## [Description of the task]
Each line below that holds the string "where" counts once; report the total and nothing else.

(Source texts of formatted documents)
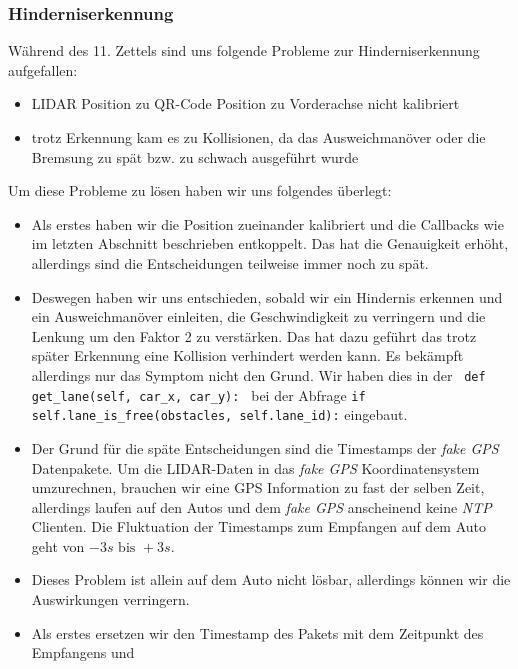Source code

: \documentclass[10pt,oneside,a4paper]{article}
\begin{document}
      \subsubsection{Hinderniserkennung}
        W\"ahrend des 11. Zettels sind uns folgende Probleme zur Hinderniserkennung aufgefallen:
        \begin{itemize}
          \item LIDAR Position zu QR-Code Position zu Vorderachse nicht kalibriert
          \item trotz Erkennung kam es zu Kollisionen, da das Ausweichman\"over oder die Bremsung zu sp\"at bzw. zu schwach ausgef\"uhrt wurde
        \end{itemize}
        Um diese Probleme zu lösen haben wir uns folgendes überlegt:
        \begin{itemize}
            \item Als erstes haben wir die Position zueinander kalibriert und die Callbacks wie im letzten
            Abschnitt beschrieben entkoppelt. Das hat die Genauigkeit erh\"oht, allerdings sind die
            Entscheidungen teilweise immer noch zu sp\"at.
            \item Deswegen haben wir uns entschieden, sobald wir ein Hindernis erkennen und ein Ausweichman\"over einleiten, die Geschwindigkeit zu verringern und die Lenkung um den Faktor 2 zu
            verst\"arken. Das hat dazu gef\"uhrt das trotz sp\"ater Erkennung eine Kollision verhindert
            werden kann. Es bek\"ampft allerdings nur das Symptom nicht den Grund.
            Wir haben dies in der \texttt{ def get_lane(self, car_x, car_y): } bei der Abfrage 
            \texttt{if self.lane_is_free(obstacles, self.lane_id):} eingebaut.
            \item Der Grund f\"ur die sp\"ate Entscheidungen sind die Timestamps der \emph{fake GPS}
            Datenpakete. Um die LIDAR-Daten in das \emph{fake GPS} Koordinatensystem umzurechnen,
            brauchen wir eine GPS Information zu fast der selben Zeit, allerdings laufen auf den Autos
            und dem \emph{fake GPS} anscheinend keine \emph{NTP} Clienten. Die Fluktuation der
            Timestamps zum Empfangen auf dem Auto geht von $- 3s \text{ bis } + 3s$.
            \item Dieses Problem ist allein auf dem Auto nicht l\"osbar, allerdings k\"onnen wir die
            Auswirkungen verringern.
            \item Als erstes ersetzen wir den Timestamp des Pakets mit dem Zeitpunkt des Empfangens und

\end{itemize}
\end{document}
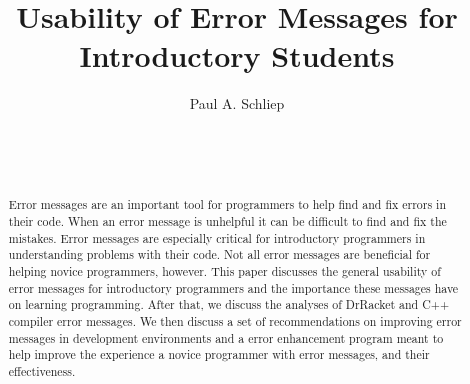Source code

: \documentclass{sig-alternate}
\begin{document}

\title{Usability of Error Messages for Introductory Students}


\author{
\alignauthor
Paul A. Schliep\\
	\\
	\\
	\\
}

\maketitle
\begin{abstract}
Error messages are an important tool for programmers to help find and fix errors in their code.
When an error message is unhelpful it can be difficult to find and fix the mistakes.
Error messages are especially critical for introductory programmers in understanding problems with their code.
Not all error messages are beneficial for helping novice programmers, however.
This paper discusses the general usability of error messages for introductory programmers and the importance these messages have on learning programming.
After that, we discuss the analyses of DrRacket and C++ compiler error messages.
We then discuss a set of recommendations on improving error messages in development environments and a error enhancement program meant to help improve the experience a novice programmer with error messages, and their effectiveness.

\end{abstract}

\end{document}
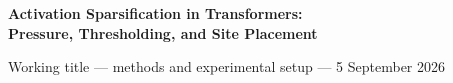 \documentclass[10pt]{article}
\begin{document}
\begin{center}
{\large\bfseries Activation Sparsification in Transformers:\\
Pressure, Thresholding, and Site Placement}\par
\small Working title --- methods and experimental setup --- 5 September 2026
\end{center}




\clearpage
\begingroup
\small
\raggedright


\endgroup
\clearpage
\appendix


\end{document}
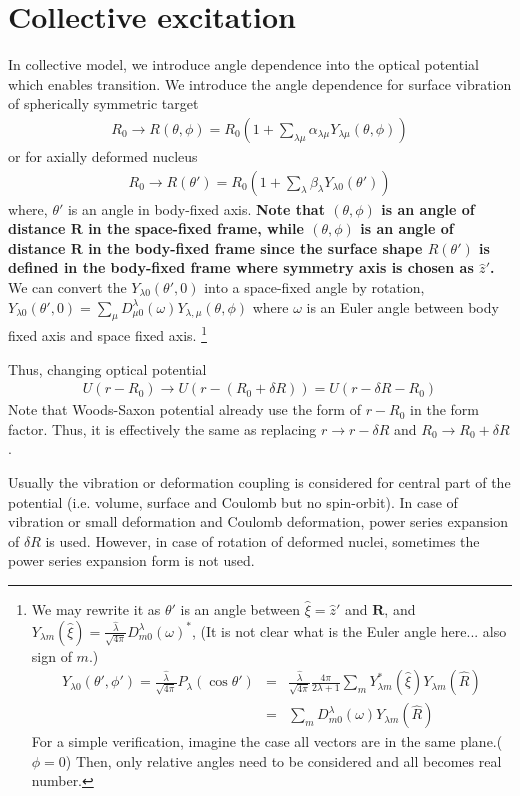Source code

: \documentclass[11pt]{book}
\def\bm{\boldsymbol}
\def\vR{{\bm R}}
\newcommand{\bea}{\begin{eqnarray}}
\newcommand{\eea}{\end{eqnarray}}
\newcommand{\no}{\nonumber \\}
\begin{document}
\section{Collective excitation} 
In collective model, we introduce angle dependence into the optical potential
which enables transition. 
We introduce the angle dependence for surface vibration of spherically symmetric target
\bea 
R_0\to R(\theta,\phi)=
 R_0\left(1+\sum_{\lambda\mu}\alpha_{\lambda\mu}Y_{\lambda\mu}(\theta,\phi)\right) 
\eea 
or for axially deformed nucleus
\bea 
R_0\to R(\theta')= R_0\left(1+\sum_{\lambda}\beta_{\lambda}Y_{\lambda 0}(\theta')\right) 
\eea 
where, $\theta'$ is an angle in body-fixed axis. 
{\bf Note that $(\theta,\phi)$ is an angle of distance $\vR$ in the space-fixed frame,
while $(\theta,\phi)$ is an angle of distance $\vR$ in the body-fixed frame
since the surface shape $R(\theta')$ is defined in the body-fixed frame
where symmetry axis is chosen as $\hat{z}'$. 
} We can convert the $Y_{\lambda 0}(\theta',0)$ into a space-fixed angle 
by rotation, $Y_{\lambda 0}(\theta',0)
  =\sum_{\mu} D^\lambda_{\mu 0}(\omega) Y_{\lambda,\mu}(\theta,\phi)$
  where $\omega$ is an Euler angle between body fixed axis and 
  space fixed axis. 
\footnote{We may rewrite it as $\theta'$ is an angle between $\hat{\xi}=\hat{z}'$
and $\vR$, and $
Y_{\lambda m}(\hat{\xi})
=\frac{\hat{\lambda}}{\sqrt{4\pi}} D^\lambda_{m0}(\omega)^*$, 
(It is not clear what is the Euler angle here... also sign of $m$.)
\bea 
Y_{\lambda 0}(\theta',\phi')=\frac{\hat{\lambda}}{\sqrt{4\pi}}P_\lambda(\cos\theta')
  &=&\frac{\hat{\lambda}}{\sqrt{4\pi}} \frac{4\pi}{2\lambda+1}
   \sum_{m} Y_{\lambda m}^*(\hat{\xi})Y_{\lambda m}(\hat{R}) \no 
  &=&  \sum_{m} D^\lambda_{m0}(\omega) Y_{\lambda m}(\hat{R})
\eea 
For a simple verification, imagine the case all vectors are in the same plane.($\phi=0$) 
Then, only relative angles need to be considered and all becomes real number.  
} 

Thus, changing optical potential
\bea 
U(r-R_0)\to U(r-(R_0+\delta R))= U(r-\delta R-R_0)
\eea 
Note that Woods-Saxon potential already use the form of $r-R_0$ in the form factor. 
Thus, it is effectively the same as replacing $r\to r-\delta R$ and $R_0\to R_0+\delta R$.

Usually the vibration or deformation coupling is considered for central part of the potential
(i.e. volume, surface and Coulomb but no spin-orbit).
In case of vibration or small deformation
and Coulomb deformation, power series expansion of $\delta R$
is used. 
However, in case of rotation of deformed nuclei, sometimes the power series expansion
form is not used. 
\end{document}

## [Response]
3